▶ **Your instructions**
Read through the listing below and copy each line in which the word "valid" occurs.

▶ **Given records**
■ ■ ■ ■ ■ ■ ■

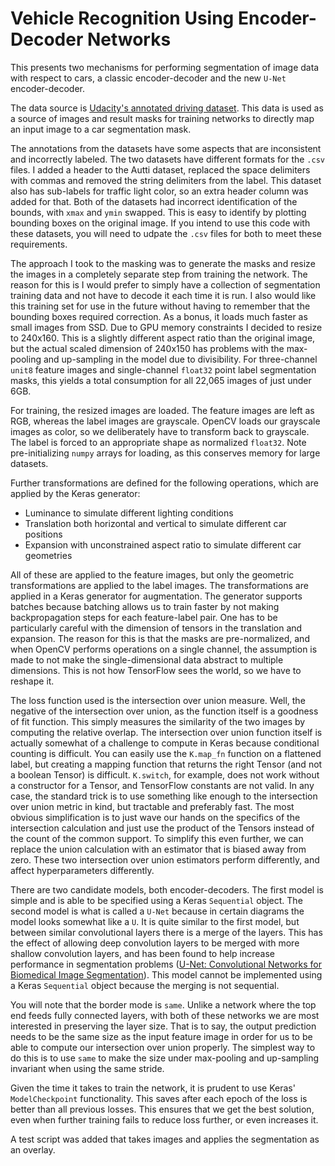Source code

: # Vehicle Recognition Using Encoder-Decoder Networks

This presents two mechanisms for performing segmentation 
of image data with respect to cars, a classic encoder-decoder
and the new `U-Net` encoder-decoder.  

The data source is [Udacity's annotated driving dataset](https://github.com/udacity/self-driving-car/tree/master/annotations).
This data is used as a source of images and result masks
for training networks to directly map an input image to a 
car segmentation mask.  

The annotations from the datasets have some aspects that are
inconsistent and incorrectly labeled.  The two datasets have
different formats for the `.csv` files.  I added a header to 
the Autti dataset, replaced the space delimiters with commas
and removed the string delimiters from the label.  This dataset
also has sub-labels for traffic light color, so an extra header
column was added for that.  Both of the datasets had incorrect
identification of the bounds, with `xmax` and `ymin` swapped.
This is easy to identify by plotting bounding boxes on the 
original image.  If you intend to use this code with these 
datasets, you will need to udpate the `.csv` files for both
to meet these requirements. 

The approach I took to the masking was to generate the masks 
and resize the images in a completely separate step from training
the network.  The reason for this is I would prefer to simply have a 
collection of segmentation training data and not have to decode it 
each time it is run.  I also would like this training set for 
use in the future without having to remember that the bounding boxes
required correction.  As a bonus, it loads much faster as small images
from SSD.  Due to GPU memory constraints I decided to 
resize to 240x160.  This is a slightly different
aspect ratio than the original image, but the actual scaled dimension
of 240x150 has problems with the max-pooling and up-sampling in the model
due to divisibility.  For three-channel `unit8` feature images and single-channel 
`float32` point label segmentation masks, this yields a total consumption 
for all 22,065 images of just under 6GB.

For training, the resized images are loaded.  The feature images are 
left as RGB, whereas the label images are grayscale.  OpenCV loads our 
grayscale images as color, so we deliberately have to transform back
to grayscale.  The label is forced to an appropriate shape as normalized
`float32`. Note pre-initializing `numpy` arrays for loading, as this 
conserves memory for large datasets.  

Further transformations are defined for the following operations, 
which are applied by the Keras generator:

 * Luminance to simulate different lighting conditions
 * Translation both horizontal and vertical to simulate different car positions
 * Expansion with unconstrained aspect ratio to simulate different car geometries

All of these are applied to the feature images, but only the geometric
transformations are applied to the label images.  The transformations
are applied in a Keras generator for augmentation.  The generator 
supports batches because batching allows us to train faster by not
making backpropagation steps for each feature-label pair.  One has to be
particularly careful with the dimension of tensors in the translation
and expansion.  The reason for this is that the masks are pre-normalized,
and when OpenCV performs operations on a single channel, the assumption is
made to not make the single-dimensional data abstract to multiple dimensions.
This is not how TensorFlow sees the world, so we have to reshape it.

The loss function used is the intersection over union measure.  Well, the 
negative of the intersection over union, as the function itself is a goodness
of fit function. This simply measures the similarity of the two images by computing 
the relative overlap.  The intersection over union function itself is actually 
somewhat of a challenge to compute in Keras because conditional counting is
difficult.  You can easily use the `K.map_fn` function on a flattened label,
but creating a mapping function that returns the right Tensor (and not a boolean
Tensor) is difficult.  `K.switch`, for example, does not work without a constructor
for a Tensor, and TensorFlow constants are not valid.  In any case, the standard
trick is to use something like enough to the intersection over union metric
in kind, but tractable and preferably fast.  The most obvious simplification is to
just wave our hands on the specifics of the intersection calculation and just
use the product of the Tensors instead of the count of the common support.
To simplify this even further, we can replace the union calculation with
an estimator that is biased away from zero.  These two intersection over
union estimators perform differently, and affect hyperparameters differently.

There are two candidate models, both encoder-decoders. The first model is simple 
and is able to be specified using a Keras `Sequential` object.  The second model is what is called 
a `U-Net` because in certain diagrams the model looks somewhat like a `U`.  It is
quite similar to the first model, but between similar convolutional layers 
there is a merge of the layers.  This has the effect of allowing deep convolution
layers to be merged with more shallow convolution layers, and has been found to
help increase performance in segmentation problems ([U-Net: Convolutional Networks for Biomedical Image Segmentation](https://arxiv.org/pdf/1505.04597.pdf)).  This model cannot be
implemented using a Keras `Sequential` object because the merging is not 
sequential. 

You will note that the border mode is `same`.  Unlike a network where the top end
feeds fully connected layers, with both of these networks we are most interested in
preserving the layer size.  That is to say, the output prediction needs to be the 
same size as the input feature image in order for us to be able to compute our
intersection over union properly.  The simplest way to do this is to use `same` to
make the size under max-pooling and up-sampling invariant when using the same stride.

Given the time it takes to train the network, it is prudent to use Keras' 
`ModelCheckpoint` functionality.  This saves after each epoch of the loss is 
better than all previous losses.  This ensures that we get the best solution,
even when further training fails to reduce loss further, or even increases it.

A test script was added that takes images and applies the segmentation as an
overlay.
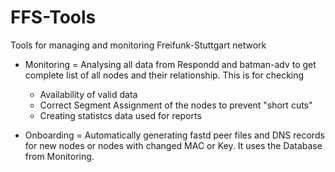 # FFS-Tools
Tools for managing and monitoring Freifunk-Stuttgart network

* Monitoring = Analysing all data from Respondd and batman-adv to get complete list of all nodes and their relationship. This is for checking
  - Availability of valid data
  - Correct Segment Assignment of the nodes to prevent "short cuts"
  - Creating statistcs data used for reports
 
* Onboarding = Automatically generating fastd peer files and DNS records for new nodes or nodes with changed MAC or Key. It uses the Database from Monitoring.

■ ■ ■ ■ ■ ■ ■

▶ **Reply**
for a Tensor, and TensorFlow constants are not valid.  In any case, the standard
  - Availability of valid data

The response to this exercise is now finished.